Ruling Hits the State Like a Truck
The U.S. Supreme Court’s ruling last week allowing Mexican trucks into the United States has inflamed environmental groups. The diesel exhaust from these trucks is a major public health threat, and many of them will have difficulty meeting U.S. safety requirements.
But the case is not notable simply because the court once again ruled against environmental interests. The case is also significant as the most recent and vivid example of national policies -- on trade, homeland security, immigration and drug policy -- that burden California disproportionately even as they benefit the nation as a whole.
The North American Free Trade Agreement, for instance, which requires that the U.S. allow the Mexican trucks to operate here, may on balance be good for the U.S., but it is not good for California’s air quality. The same is true of homeland security requirements that, though necessary, impose huge costs on states like California, with major ports, borders and cities to keep safe. It’s also true of national drug policies, which have stemmed trafficking in Florida, only to shift it to California.
Despite these unequal burdens, California often receives fewer per capita federal dollars than less-burdened states. California’s Sen. Dianne Feinstein noted, for example, that the state, with its “target-rich” environment, receives only $1.33 per capita for homeland security, but Wyoming, with no high-profile targets, gets $9.78 per capita.
National policy on drug trafficking also produces concentrated local effects. Federal targeting of cocaine smuggling in Florida in the 1980s pushed traffickers into routes in Mexico. This directed more drugs through California, a situation that taxes local law enforcement.
So too with immigration, which benefits the economy and society as a whole. Border states like California bear a disproportionate burden of the associated costs. For example, although Washington supplies some support for undocumented immigrants’ emergency medical care, this falls $500 million short of California’s needs. Even the No Child Left Behind law unequally burdens Southern California. Many immigrant students have weak English skills. Yet Washington supplies very little money to offset the costs of educating these needy students.
Which brings us back to the Mexican trucks. There are no federal dollars targeted to help California address the public health effects from 34,000 Mexican trucks rolling into the U.S. Mexican trucks do not have to meet stricter U.S. emissions standards. Their excess emissions will lead to more respiratory disease, especially in children, and more cancer deaths. California will be forced to cut emissions from other sources to meet federal air-quality standards, hurting the state’s economy.

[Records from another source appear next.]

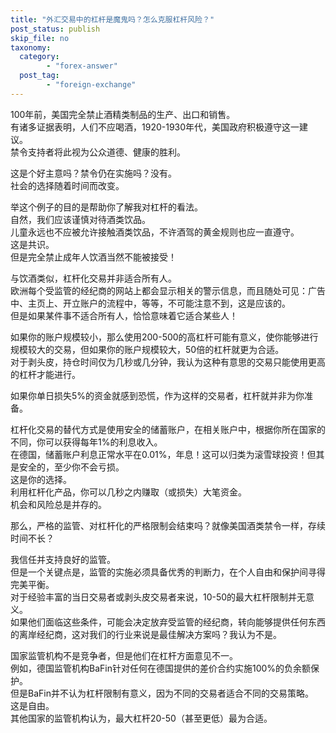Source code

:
 ```yaml
---
title: "外汇交易中的杠杆是魔鬼吗？怎么克服杠杆风险？"
post_status: publish
skip_file: no
taxonomy:
  category:
        - "forex-answer"
  post_tag:
        - "foreign-exchange"
---
```


100年前，美国完全禁止酒精类制品的生产、出口和销售。  
有诸多证据表明，人们不应喝酒，1920-1930年代，美国政府积极遵守这一建议。  
禁令支持者将此视为公众道德、健康的胜利。

这是个好主意吗？禁令仍在实施吗？没有。  
社会的选择随着时间而改变。

举这个例子的目的是帮助你了解我对杠杆的看法。  
自然，我们应该谨慎对待酒类饮品。  
儿童永远也不应被允许接触酒类饮品，不许酒驾的黄金规则也应一直遵守。  
这是共识。  
但是完全禁止成年人饮酒当然不能被接受！

与饮酒类似，杠杆化交易并非适合所有人。  
欧洲每个受监管的经纪商的网站上都会显示相关的警示信息，而且随处可见：广告中、主页上、开立账户的流程中，等等，不可能注意不到，这是应该的。  
但是如果某件事不适合所有人，恰恰意味着它适合某些人！

如果你的账户规模较小，那么使用200-500的高杠杆可能有意义，使你能够进行规模较大的交易，但如果你的账户规模较大，50倍的杠杆就更为合适。  
对于剥头皮，持仓时间仅为几秒或几分钟，我认为这种有意思的交易只能使用更高的杠杆才能进行。

如果你单日损失5%的资金就感到恐慌，作为这样的交易者，杠杆就并非为你准备。

杠杆化交易的替代方式是使用安全的储蓄账户，在相关账户中，根据你所在国家的不同，你可以获得每年1%的利息收入。  
在德国，储蓄账户利息正常水平在0.01%，年息！这可以归类为滚雪球投资！但其是安全的，至少你不会亏损。  
这是你的选择。  
利用杠杆化产品，你可以几秒之内赚取（或损失）大笔资金。  
机会和风险总是并存的。

那么，严格的监管、对杠杆化的严格限制会结束吗？就像美国酒类禁令一样，存续时间不长？

我信任并支持良好的监管。  
但是一个关键点是，监管的实施必须具备优秀的判断力，在个人自由和保护间寻得完美平衡。  
对于经验丰富的当日交易者或剥头皮交易者来说，10-50的最大杠杆限制并无意义。  
如果他们面临这些条件，可能会决定放弃受监管的经纪商，转向能够提供任何东西的离岸经纪商，这对我们的行业来说是最佳解决方案吗？我认为不是。

国家监管机构不是竞争者，但是他们在杠杆方面意见不一。  
例如，德国监管机构BaFin针对任何在德国提供的差价合约实施100%的负余额保护。  
但是BaFin并不认为杠杆限制有意义，因为不同的交易者适合不同的交易策略。  
这是自由。  
其他国家的监管机构认为，最大杠杆20-50（甚至更低）最为合适。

The culprit here is not the Supreme Court. The law that environmentalists sought to enforce would only have required the federal government to conduct an environmental study, which the administration had already begun. A victory for the environmentalists would have delayed but not prevented the trucks from rolling in. The real fault lies with the executive branch and Congress for failing to provide sufficient financial and technical assistance to states that bear more than their fair share of the pain for national policies.
In this election year, California’s unfair burdens are unlikely to get much attention because the state is not in play. But Gov. Arnold Schwarzenegger should press his friends in Washington for help.

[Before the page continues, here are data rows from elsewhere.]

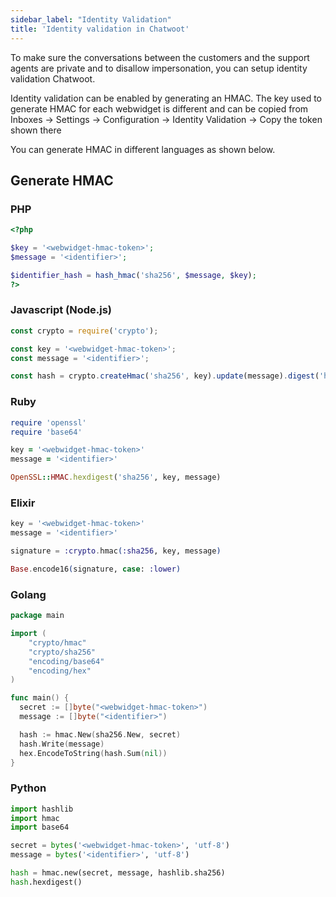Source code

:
 ```yaml
---
sidebar_label: "Identity Validation"
title: 'Identity validation in Chatwoot'
---
```


To make sure the conversations between the customers and the support agents are private and to disallow impersonation, you can setup identity validation Chatwoot.

Identity validation can be enabled by generating an HMAC. The key used to generate HMAC for each webwidget is different and can be copied from Inboxes -> Settings -> Configuration -> Identity Validation -> Copy the token shown there

You can generate HMAC in different languages as shown below.

## Generate HMAC

### PHP

```php
<?php

$key = '<webwidget-hmac-token>';
$message = '<identifier>';

$identifier_hash = hash_hmac('sha256', $message, $key);
?>
```

### Javascript (Node.js)

```js
const crypto = require('crypto');

const key = '<webwidget-hmac-token>';
const message = '<identifier>';

const hash = crypto.createHmac('sha256', key).update(message).digest('hex');
```

### Ruby

```rb
require 'openssl'
require 'base64'

key = '<webwidget-hmac-token>'
message = '<identifier>'

OpenSSL::HMAC.hexdigest('sha256', key, message)
```

### Elixir

```elixir
key = '<webwidget-hmac-token>'
message = '<identifier>'

signature = :crypto.hmac(:sha256, key, message)

Base.encode16(signature, case: :lower)
```

### Golang

```go
package main

import (
	"crypto/hmac"
	"crypto/sha256"
	"encoding/base64"
	"encoding/hex"
)

func main() {
  secret := []byte("<webwidget-hmac-token>")
  message := []byte("<identifier>")

  hash := hmac.New(sha256.New, secret)
  hash.Write(message)
  hex.EncodeToString(hash.Sum(nil))
}
```

### Python

```py
import hashlib
import hmac
import base64

secret = bytes('<webwidget-hmac-token>', 'utf-8')
message = bytes('<identifier>', 'utf-8')

hash = hmac.new(secret, message, hashlib.sha256)
hash.hexdigest()
```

Congress knows how to assist overburdened localities. For example, it funds retraining through a program that mitigates free trade’s effect on workers whose jobs move overseas. Similarly, Washington could reduce diesel emissions from federal facilities in California. This principle of mitigation should apply more generally.
The truck decision will make it harder for California to meet air pollution standards, and public health will suffer. But that is just the tip of the iceberg.